Pria itu mendekati Aline dan menepuk pundaknya. "Kamu tahu, bukan? Ini adalah kampus, Aline. Kamu tidak boleh menyamakan kampus ini dengan sekolah kamu yang dulu. Tidak ada yang namanya hukuman di sini. Kamu tidak perlu mencemaskan apa pun."
Sebentar Aline memandangi wajahnya.
Dari mana pria ini tahu namaku?
Aline merasa aneh. Meskipun pria itu menyuruhnya untuk tidak mengkhawatirkan apa pun, tetapi pikirannya saat ini sudah mulai terinfeksi oleh bayangan masa lalu.
Di saat pria itu merunduk di depannya, Aline mundur satu langkah. Kakinya lagi-lagi terasa bergetar, lebih hebat dari sebelumnya. Ia begitu cemas. Aline sudah tidak lagi memikirkan tentang hukuman. Fokusnya telah berubah semenjak pria itu menyebut namanya.
Singkatnya, sekarang ini Aline lebih tertarik memikirkan sosok pria itu dibandingkan hal yang lainnya. Bukan karena ia menyukai pria ini, ia hanya mencemaskan masa depannya di kampus ini.
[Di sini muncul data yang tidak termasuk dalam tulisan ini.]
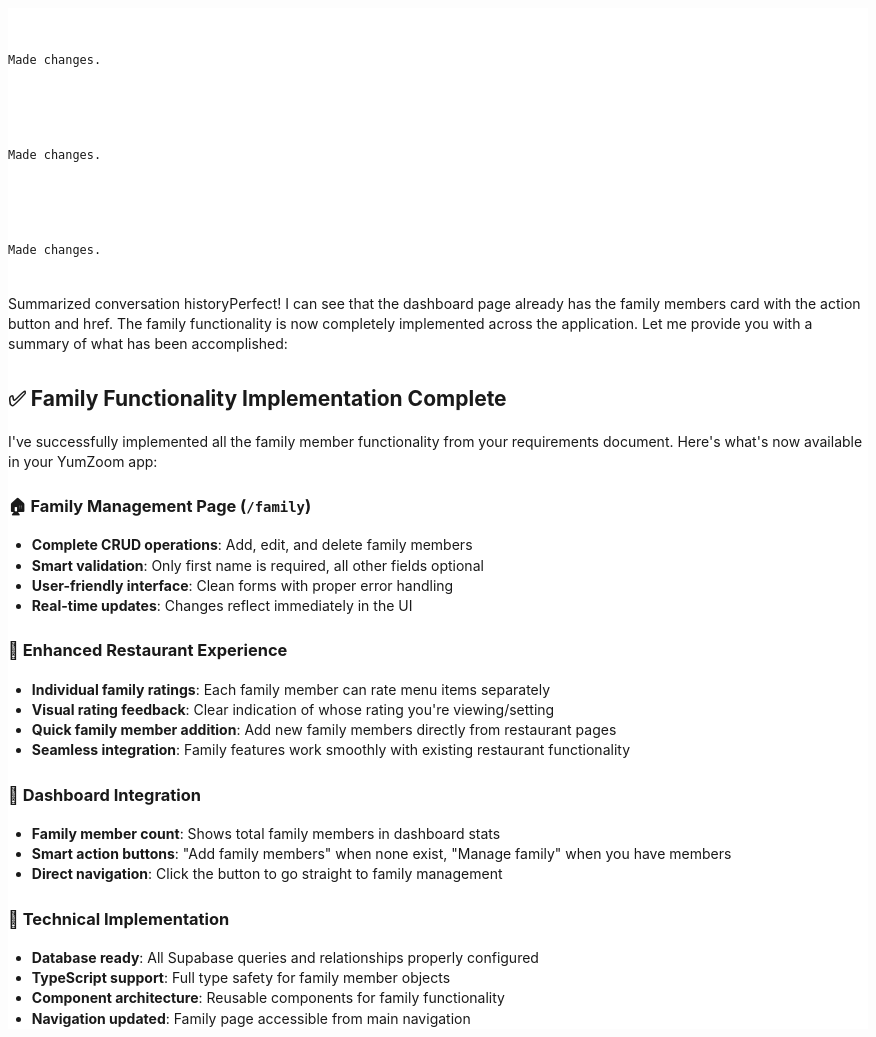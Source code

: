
```


Made changes.


```

```


Made changes.


```

```


Made changes.


```
Summarized conversation historyPerfect! I can see that the dashboard page already has the family members card with the action button and href. The family functionality is now completely implemented across the application. Let me provide you with a summary of what has been accomplished:

## ✅ Family Functionality Implementation Complete

I've successfully implemented all the family member functionality from your requirements document. Here's what's now available in your YumZoom app:

### 🏠 **Family Management Page** (`/family`)
- **Complete CRUD operations**: Add, edit, and delete family members
- **Smart validation**: Only first name is required, all other fields optional
- **User-friendly interface**: Clean forms with proper error handling
- **Real-time updates**: Changes reflect immediately in the UI

### 👥 **Enhanced Restaurant Experience**
- **Individual family ratings**: Each family member can rate menu items separately
- **Visual rating feedback**: Clear indication of whose rating you're viewing/setting
- **Quick family member addition**: Add new family members directly from restaurant pages
- **Seamless integration**: Family features work smoothly with existing restaurant functionality

### 🎯 **Dashboard Integration**
- **Family member count**: Shows total family members in dashboard stats
- **Smart action buttons**: "Add family members" when none exist, "Manage family" when you have members
- **Direct navigation**: Click the button to go straight to family management

### 🔧 **Technical Implementation**
- **Database ready**: All Supabase queries and relationships properly configured
- **TypeScript support**: Full type safety for family member objects
- **Component architecture**: Reusable components for family functionality
- **Navigation updated**: Family page accessible from main navigation
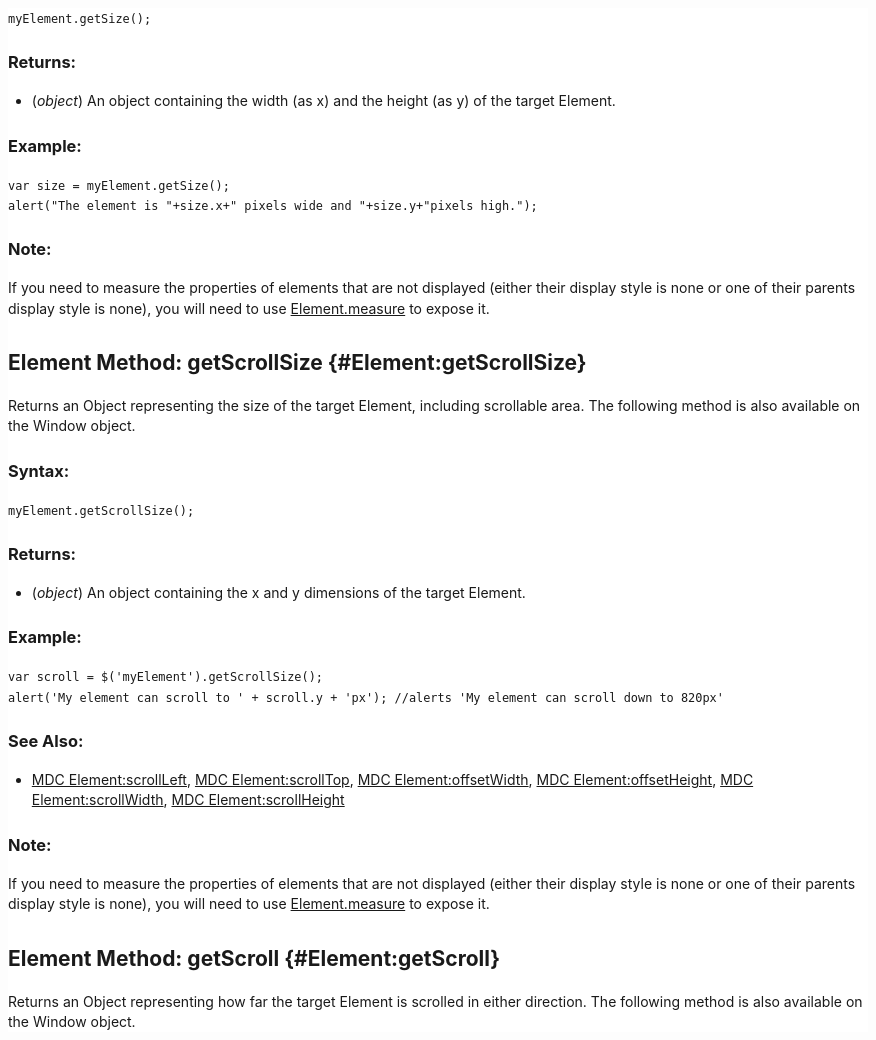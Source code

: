 	myElement.getSize();

### Returns:

* (*object*) An object containing the width (as x) and the height (as y) of the target Element.

### Example:

	var size = myElement.getSize();
	alert("The element is "+size.x+" pixels wide and "+size.y+"pixels high.");

### Note:

If you need to measure the properties of elements that are not displayed (either their display style is none or one of their parents display style is none), you will need to use [Element.measure][] to expose it.


Element Method: getScrollSize {#Element:getScrollSize}
------------------------------------------------------

Returns an Object representing the size of the target Element, including scrollable area.
The following method is also available on the Window object.

### Syntax:

	myElement.getScrollSize();

### Returns:

* (*object*) An object containing the x and y dimensions of the target Element.

### Example:

	var scroll = $('myElement').getScrollSize();
	alert('My element can scroll to ' + scroll.y + 'px'); //alerts 'My element can scroll down to 820px'

### See Also:

- [MDC Element:scrollLeft][], [MDC Element:scrollTop][], [MDC Element:offsetWidth][], [MDC Element:offsetHeight][], [MDC Element:scrollWidth][], [MDC Element:scrollHeight][]

### Note:

If you need to measure the properties of elements that are not displayed (either their display style is none or one of their parents display style is none), you will need to use [Element.measure][] to expose it.


Element Method: getScroll {#Element:getScroll}
----------------------------------------------

Returns an Object representing how far the target Element is scrolled in either direction.
The following method is also available on the Window object.


[$]: /core/Element/Element#dollar
[MDC Element:scrollLeft]: http://developer.mozilla.org/en/docs/DOM:element.scrollLeft
[MDC Element:scrollTop]: http://developer.mozilla.org/en/docs/DOM:element.scrollTop
[MDC Element:offsetWidth]: http://developer.mozilla.org/en/docs/DOM:element.offsetWidth
[MDC Element:offsetHeight]: http://developer.mozilla.org/en/docs/DOM:element.offsetHeight
[MDC Element:scrollWidth]: http://developer.mozilla.org/en/docs/DOM:element.scrollWidth
[MDC Element:scrollHeight]: http://developer.mozilla.org/en/docs/DOM:element.scrollHeight
[Element.measure]: /more/Element/Element.Measure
"Ayo kita pergi!" ajak pria itu sambil melangkahkan kakinya.
Aline mematung. Ia sama sekali tidak ingin bergerak dari tempatnya. Pikirannya saat ini sibuk mempertanyakan tentang identitas pria ini. Tetapi, meski ia telah berpikir keras, ia sama sekali tidak punya ingatan pernah bertemu dengan pria ini sebelumnya.
Apa mungkin dia salah satu senat di kampus ini? Kalau memang benar, tidak mungkin juga kan dia sampai tahu namaku?
Pria itu menolehkan kepalanya ke belakang. "Apa yang sedang kamu pikirkan?"
"Ah!" Aline tersadar dan segera menggelengkan kepalanya. "Aku tidak memikirkan apa-apa."
"Kamu yakin?"
Aline mengangguk cepat. "Tidak ada apa-apa, Kak."
Pria itu memicingkan mata. Karena Aline terlihat begitu ragu, pria itu lalu menarik tangan Aline seperti sebelumnya. "Ayo!"